Peristiwa tersebut memantik perhatian publik karena tower dengan ketinggian puluhan meter itu berada di tengah kawasan permukiman penduduk. Masyarakat mempertanyakan bagaimana aksi pencurian terhadap struktur tower dapat terjadi tanpa diketahui pihak terkait.
Menanggapi viralnya video tersebut, Satreskrim Polres Binjai memastikan telah menerima laporan resmi dari pihak perusahaan pemilik tower dan saat ini tengah melakukan serangkaian penyelidikan.
Kasat Reskrim Polres Binjai, AKP Hizkia Siagian, membenarkan adanya dugaan tindak pidana pencurian terhadap material besi tower telekomunikasi tersebut.
“Perusahaan sudah membuat laporan terkait dugaan pencurian material besi tower yang berada di wilayah Binjai Barat,” kata Hizkia, Selasa (16/6/2026).
Berdasarkan keterangan awal yang diterima penyidik, tower tersebut diketahui sudah tidak lagi beroperasi dan berada dalam kondisi minim pengawasan. Bahkan, aset tersebut disebut-sebut sedang menunggu proses pembongkaran oleh pihak perusahaan.
Namun demikian, kondisi tower yang tidak aktif tidak serta-merta memberikan ruang bagi siapa pun untuk mengambil atau menguasai material yang masih menjadi milik perusahaan. Tindakan tersebut tetap berpotensi memenuhi unsur tindak pidana pencurian sebagaimana diatur dalam ketentuan hukum pidana yang berlaku.
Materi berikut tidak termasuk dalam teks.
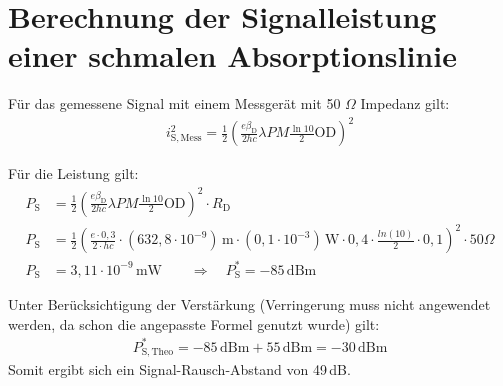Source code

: 
\section{Berechnung der Signalleistung einer schmalen Absorptionslinie}
\label{sec:signalAbsorp}

Für das gemessene Signal mit einem Messgerät mit 50 $\Omega$ Impedanz gilt:
\begin{gather}
    i_\mathrm{S,Mess}^2 = \frac{1}{2}(\frac{e\beta_\mathrm{D}}{2hc}\lambda P M \frac{\ln10}{2}\mathrm{OD})^2
\end{gather}

Für die Leistung gilt:
\begin{align}
    \label{eq:leistungPhotosignal}
    P_\mathrm{S} &= \frac{1}{2}(\frac{e\beta_\mathrm{D}}{2hc}\lambda P M \frac{\ln10}{2}\mathrm{OD})^2 \cdot R_\mathrm{D}\\
    P_\mathrm{S} &= \frac{1}{2} ( \frac{e\cdot 0,3}{2\cdot h c} \cdot (632,8 \cdot 10^{-9}) \, \mathrm{m} \cdot (0,1 \cdot 10^{-3}) \, \mathrm{W} \cdot 0,4 \cdot \frac{ln(10)}{2} \cdot 0,1)^2 \cdot 50 \Omega \\
    P_\mathrm{S} &= 3,11 \cdot 10^{-9}\,\mathrm{mW} \qquad \Rightarrow \quad P_\mathrm{S}^* = -85 \, \mathrm{dBm}
\end{align}

Unter Berücksichtigung der Verstärkung (Verringerung muss nicht angewendet werden, da schon die angepasste Formel genutzt wurde) gilt:
\begin{gather}
    P_\mathrm{S,Theo}^* = -85 \, \text{dBm} + 55 \, \text{dBm} = -30 \, \text{dBm}
\end{gather}
Somit ergibt sich ein Signal-Rausch-Abstand von 49\,dB.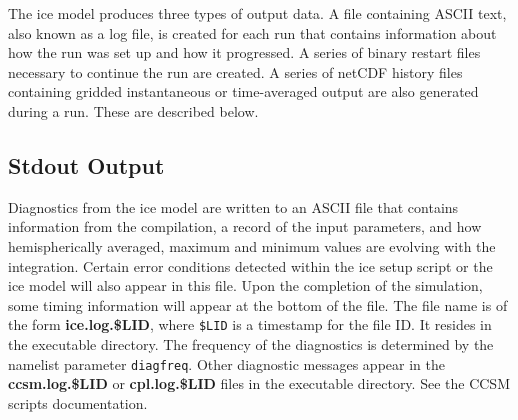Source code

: 
The ice model produces three types of output data.  A file containing
ASCII text, also known as a log file, is created for each run that
contains information about how the run was set up and how it progressed.
A series of binary restart files necessary to continue the run are created.
A series of netCDF history files containing gridded instantaneous or
time-averaged output are also generated during a run.  These are described below. 


\subsection{Stdout Output}
\label{stdout}

Diagnostics from the ice model are written to an ASCII file that contains
information from the compilation, a record
of the input parameters, and how hemispherically averaged, maximum and minimum
values are evolving with the integration.  Certain error conditions detected
within the ice setup script or the ice model will also appear in this file.
Upon the completion of the simulation, some timing information will appear
at the bottom of the file.
The file name is of the form {\bf ice.log.\$LID}, where \texttt{\$LID} is
a timestamp for the file ID. It resides in the executable directory.
The frequency of the diagnostics is determined by the namelist parameter
\texttt{diagfreq}. Other diagnostic messages appear in the {\bf ccsm.log.\$LID}
or {\bf cpl.log.\$LID} files in the executable directory. See the CCSM scripts
documentation.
Saat ini polisi masih mendalami siapa saja pihak yang terlibat dalam aksi tersebut. Sejumlah saksi telah dimintai keterangan, sementara rekaman CCTV di sekitar lokasi turut menjadi fokus penyelidikan guna mengungkap identitas para pelaku.
“Tim sudah turun ke lokasi untuk melakukan pemeriksaan TKP, meminta keterangan saksi dan menelusuri rekaman CCTV. Dugaan sementara, pelaku lebih dari satu orang,” ujar Hizkia.
Penyidik juga mendalami kemungkinan adanya jaringan pencurian besi yang selama ini menyasar bangunan atau aset tidak aktif untuk kemudian menjual material hasil curian kepada penadah.
Selain menimbulkan kerugian materiil bagi perusahaan, pencurian terhadap struktur tower telekomunikasi juga dinilai memiliki risiko serius terhadap keselamatan warga. Pengurangan komponen penyangga pada konstruksi menara berpotensi melemahkan struktur bangunan dan dapat membahayakan lingkungan sekitar apabila terjadi keruntuhan.
Hingga kini, polisi masih memburu para pelaku dan mengumpulkan alat bukti untuk mengungkap secara tuntas dugaan pencurian yang menyasar salah satu infrastruktur telekomunikasi di Kota Binjai tersebut.